The exhibit is the latest in a series produced through a partnership with the BPL, that is led on the UMass Boston side by Nixon, who served as the lead grant writer in a successful effort to land a President’s Creative Economy Grant, the funder of the partnership, which began with a Nixon-curated exhibit, “Crooks, Rogues, and Maids Less Than Virtuous.”
In the current exhibit, the centuries-old books resting behind protective glass are not so much diamonds in the rough as they are hidden jewels: flawed, one-of-a-kind copies of the Bard’s most famous works, each worth millions. The theory behind the display, according to Maisano, is “to show how and why books themselves—as objects free of the content within—influence our understanding of a particular work.”

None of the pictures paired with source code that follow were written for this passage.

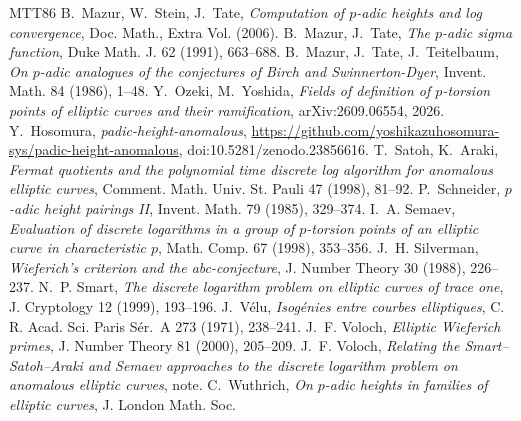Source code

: \documentclass[11pt,a4paper]{amsart}
\theoremstyle{plain}
\theoremstyle{definition}
\theoremstyle{remark}
\begin{document}
\begin{thebibliography}{MTT86}
 B.~Mazur, W.~Stein, J.~Tate, \emph{Computation of $p$-adic heights and log convergence}, Doc. Math., Extra Vol. (2006).
 B.~Mazur, J.~Tate, \emph{The $p$-adic sigma function}, Duke Math. J. 62 (1991), 663--688.
 B.~Mazur, J.~Tate, J.~Teitelbaum, \emph{On $p$-adic analogues of the conjectures of Birch and Swinnerton-Dyer}, Invent. Math. 84 (1986), 1--48.
 Y.~Ozeki, M.~Yoshida, \emph{Fields of definition of $p$-torsion points of elliptic curves and their ramification}, arXiv:2609.06554, 2026.
 Y.~Hosomura, \emph{padic-height-anomalous}, \url{https://github.com/yoshikazuhosomura-sys/padic-height-anomalous}, doi:10.5281/zenodo.23856616.
 T.~Satoh, K.~Araki, \emph{Fermat quotients and the polynomial time discrete log algorithm for anomalous elliptic curves}, Comment. Math. Univ. St. Pauli 47 (1998), 81--92.
 P.~Schneider, \emph{$p$-adic height pairings II}, Invent. Math. 79 (1985), 329--374.
 I.~A. Semaev, \emph{Evaluation of discrete logarithms in a group of $p$-torsion points of an elliptic curve in characteristic $p$}, Math. Comp. 67 (1998), 353--356.
 J.~H. Silverman, \emph{Wieferich's criterion and the abc-conjecture}, J. Number Theory 30 (1988), 226--237.
 N.~P. Smart, \emph{The discrete logarithm problem on elliptic curves of trace one}, J. Cryptology 12 (1999), 193--196.
 J.~Vélu, \emph{Isogénies entre courbes elliptiques}, C. R. Acad. Sci. Paris Sér.~A 273 (1971), 238--241.
 J.~F. Voloch, \emph{Elliptic Wieferich primes}, J. Number Theory 81 (2000), 205--209.
 J.~F. Voloch, \emph{Relating the Smart--Satoh--Araki and Semaev approaches to the discrete logarithm problem on anomalous elliptic curves}, note.
 C.~Wuthrich, \emph{On $p$-adic heights in families of elliptic curves}, J. London Math. Soc.
\end{thebibliography}
\end{document}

Maisano said he began mulling this idea last year, and explored it more fully in an essay he wrote for the Shakespeare Yearbook titled “Shakespeare’s Dead Sea Scroll: On the Apocryphal Appearance of Pericles,” about one of Shakespeare’s less-frequently-taught plays. Considered a “bad quarto” because it is not included in Shakespeare’s First Folio (the first “complete” collection of his work, printed in 1623), this play was not an accurate reflection of the Bard’s abilities, according to conventional wisdom. Shakespeare, it was felt, couldn’t have written a bad play; printers must have botched the job.
Maisano, however, saw things in a different light. His article proposed that Pericles was supposed to look like the remnant of a lost civilization, a ravaged land like the biblical Sodom and Gomorrah, and that its faults were not incidental or accidental, but central to understanding the play. As an example, Maisano cites The Norton Complete Works of Shakespeare, a commonly used undergraduate English student’s book, for which editors reconstructed the text of Pericles, removing anything that didn’t jibe with their preconceived ideas of what the play might have looked like before going to print.

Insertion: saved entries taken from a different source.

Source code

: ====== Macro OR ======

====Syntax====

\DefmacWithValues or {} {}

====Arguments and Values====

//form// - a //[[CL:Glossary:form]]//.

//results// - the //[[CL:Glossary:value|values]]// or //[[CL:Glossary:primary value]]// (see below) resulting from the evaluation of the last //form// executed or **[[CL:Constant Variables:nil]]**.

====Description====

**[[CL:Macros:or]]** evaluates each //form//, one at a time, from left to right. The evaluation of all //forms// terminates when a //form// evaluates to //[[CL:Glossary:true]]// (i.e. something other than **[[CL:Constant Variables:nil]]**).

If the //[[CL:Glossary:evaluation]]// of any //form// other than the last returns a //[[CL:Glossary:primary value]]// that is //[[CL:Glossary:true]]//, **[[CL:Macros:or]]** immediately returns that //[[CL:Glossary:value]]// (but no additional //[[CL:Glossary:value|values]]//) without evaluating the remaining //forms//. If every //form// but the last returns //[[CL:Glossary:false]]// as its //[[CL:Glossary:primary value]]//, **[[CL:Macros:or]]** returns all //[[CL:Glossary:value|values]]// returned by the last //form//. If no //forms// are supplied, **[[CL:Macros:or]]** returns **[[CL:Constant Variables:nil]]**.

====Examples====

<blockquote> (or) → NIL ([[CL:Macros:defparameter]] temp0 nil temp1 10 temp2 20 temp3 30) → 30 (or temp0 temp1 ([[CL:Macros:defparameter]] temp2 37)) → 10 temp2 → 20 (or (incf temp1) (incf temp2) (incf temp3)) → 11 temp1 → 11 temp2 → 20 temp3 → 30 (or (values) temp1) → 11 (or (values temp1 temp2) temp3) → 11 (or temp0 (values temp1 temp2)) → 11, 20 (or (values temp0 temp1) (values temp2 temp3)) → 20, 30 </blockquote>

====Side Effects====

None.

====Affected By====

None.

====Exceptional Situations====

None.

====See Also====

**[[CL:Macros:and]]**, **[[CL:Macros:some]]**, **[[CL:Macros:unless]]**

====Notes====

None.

“Students will encounter a 20th-century fabrication rather than the play Shakespeare’s contemporaries would have read,” he said. He also pointed out that Hamlet’s most famous line, “To be or not to be, that is the question,” does not appear as such in a 1603 version of the text. So which Hamlet is correct? Maisano says that readers could despair at this lack of consistency, or they can recognize it for what it is: a demand for active interpretation, rather than rote recitation, of Shakespeare’s texts.
By Geoffrey Kula, The University Reporter.